Another player who has been tied to the Colts as we approach the legal tampering period on March 12th is running back Dion Lewis. This move could make a lot of sense because he likely won’t demand one of the top running back contracts in free agency this off-season and because he offers the kind of dynamic skill set Frank Reich and the Colts will covet in their multiple look offense.

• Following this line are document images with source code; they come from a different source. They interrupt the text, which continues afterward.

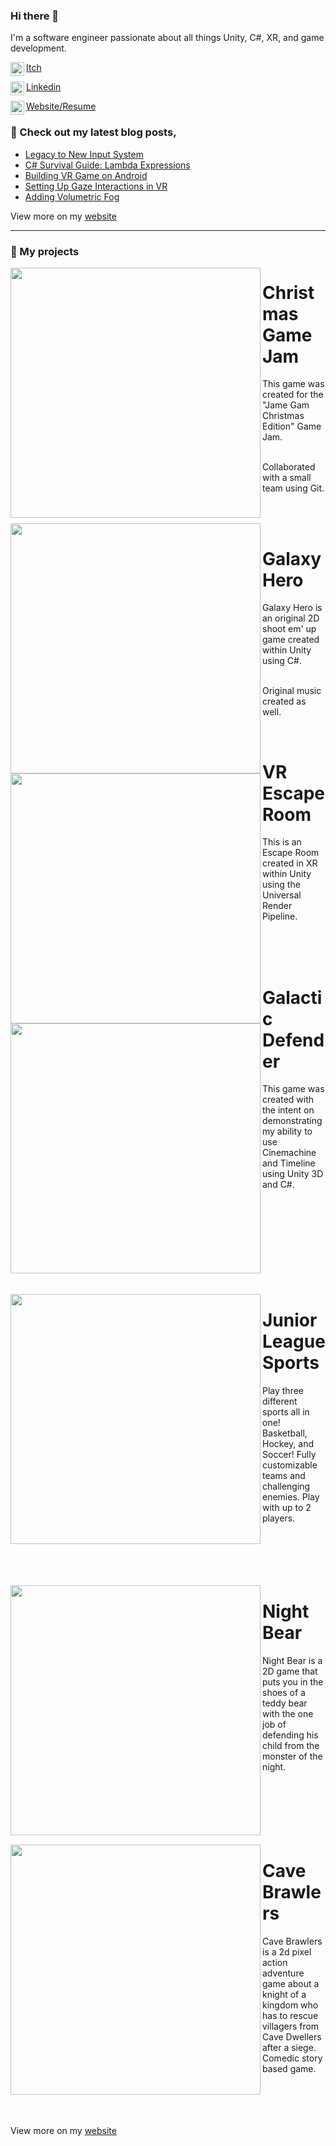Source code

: ### Hi there 👋

I'm a software engineer passionate about all things Unity, C#, XR, and game development.

[<img align="left" width="22px" src="https://assetsio.reedpopcdn.com/Itch.io_logo.jpg?width=1200&height=1200&fit=crop&quality=100&format=png&enable=upscale&auto=webp"/>Itch](https://elobo-games.itch.io/)

[<img align="left" width="22px" src="https://cdn-icons-png.flaticon.com/512/174/174857.png"/>Linkedin](https://www.linkedin.com/in/eric-veciana/)

[<img align="left" width="22px" src="http://samuelarminana.com/favicon.ico"/>Website/Resume](https://eveciana21.wixsite.com/lobogames
)

### 📝 Check out my latest blog posts,
<!-- BLOG-POST-LIST:START -->
- [Legacy to New Input System](https://medium.com/@eveciana21/legacy-new-input-system-interactable-8b2da4011d43)
- [C# Survival Guide: Lambda Expressions](https://medium.com/@eveciana21/c-survival-guide-lambda-expression-8a728b741c7e)
- [Building VR Game on Android](https://medium.com/@eveciana21/building-your-vr-game-on-android-170c4321e358)
- [Setting Up Gaze Interactions in VR](https://medium.com/@eveciana21/setting-up-gaze-interaction-40c10d3b3941)
- [Adding Volumetric Fog](https://medium.com/@eveciana21/adding-fog-into-my-office-scene-42f2c9e96c8a)
<!-- BLOG-POST-LIST:END -->
View more on my [website](https://eveciana21.wixsite.com/lobogames)

---
### 💾 My projects

<img src="https://i.imgur.com/tSyEpnJ.png" align="left" width="400px"/> 

# Christmas Game Jam
This game was created for the "Jame Gam Christmas Edition" Game Jam.​
<br/>
<br/>

Collaborated with a small team using Git.

<br/>
<br/>




<img src="https://i.imgur.com/uaA2YE7.png" align="left" width="400px"/> 

# Galaxy Hero
Galaxy Hero is an original 2D shoot em' up game created within Unity using C#.
<br/>
<br/>

Original music created as well.

<br/>


<img src="https://i.imgur.com/xPx9TWf.png" align="left" width="400px"/> 

# VR Escape Room
This is an Escape Room created in XR within Unity using the Universal Render Pipeline.
<br/>
<br/>

<br/>
<br/>


<img src="https://i.imgur.com/GqTlUxf.png" align="left" width="400px"/> 

# Galactic Defender
This game was created with the intent on demonstrating my ability to use Cinemachine and Timeline using Unity 3D and C#.​
<br/>
<br/>
<br/>
<br/>
<br/>
<br/>
<br/>
<br/>
<br/>
<br/>


<img src="https://samuelarminana.com/wp-content/uploads/2018/11/4-1.jpg" align="left" width="400px"/> 

# Junior League Sports
Play three different sports all in one! Basketball, Hockey, and Soccer! Fully customizable teams and challenging enemies. Play with up to 2 players.
<br/>
<br/>
<br/>
<br/>
<br/>
<br/>


<img src="https://samuelarminana.com/wp-content/uploads/2018/11/3.png" align="left" width="400px"/> 

# Night Bear
Night Bear is a 2D game that puts you in the shoes of a teddy bear with the one job of defending his child from the monster of the night.<br/>
<br/>
<br/>
<br/>
<br/>
<br/>
<br/>

<img src="https://samuelarminana.com/wp-content/uploads/2018/11/ss_205e2ce531240570866bf64c08f0f0ee4889d1dc.600x338.jpg" align="left" width="400px"/> 

# Cave Brawlers
Cave Brawlers is a 2d pixel action adventure game about a knight of a kingdom who has to rescue villagers from Cave Dwellers after a siege. Comedic story based game.<br/>
<br/>
<br/>
<br/>
<br/>

View more on my [website](https://samuelarminana.com/index.php/blog/)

Lewis is an underrated pass blocker, has excellent hands as a receiver out of the backfield, and has proven to be effective between the tackles. He would be a great mentor for Marlon Mack as he enters his second season in a pro style offense. More importantly, he is the type of player that Ballard talks about wanting to reward with a contract. He is a known hard worker who does the little things right and has played a major role for an offense that knows how to win playoff games. He is also used to playing as a part of a running back committee and shouldn’t become a locker room problem when he isn’t the feature back and is asked to rotate regularly with Mack.
At 27 years old, Lewis should still have a few good seasons of football ahead of him and would buy some time for Mack to continue developing and help reduce pressure on the Colts early in the draft to find a running back. In fact, in a world where the Colts are able to land both players, it solidifies Bradley Chubb as a pick at 3 overall and allows Ballard to draft an interior lineman or inside linebacker with his second pick. It reduces the emphasis on offensive skill players and allows draft capital to go to other positions of need in the trenches and in the box on defense.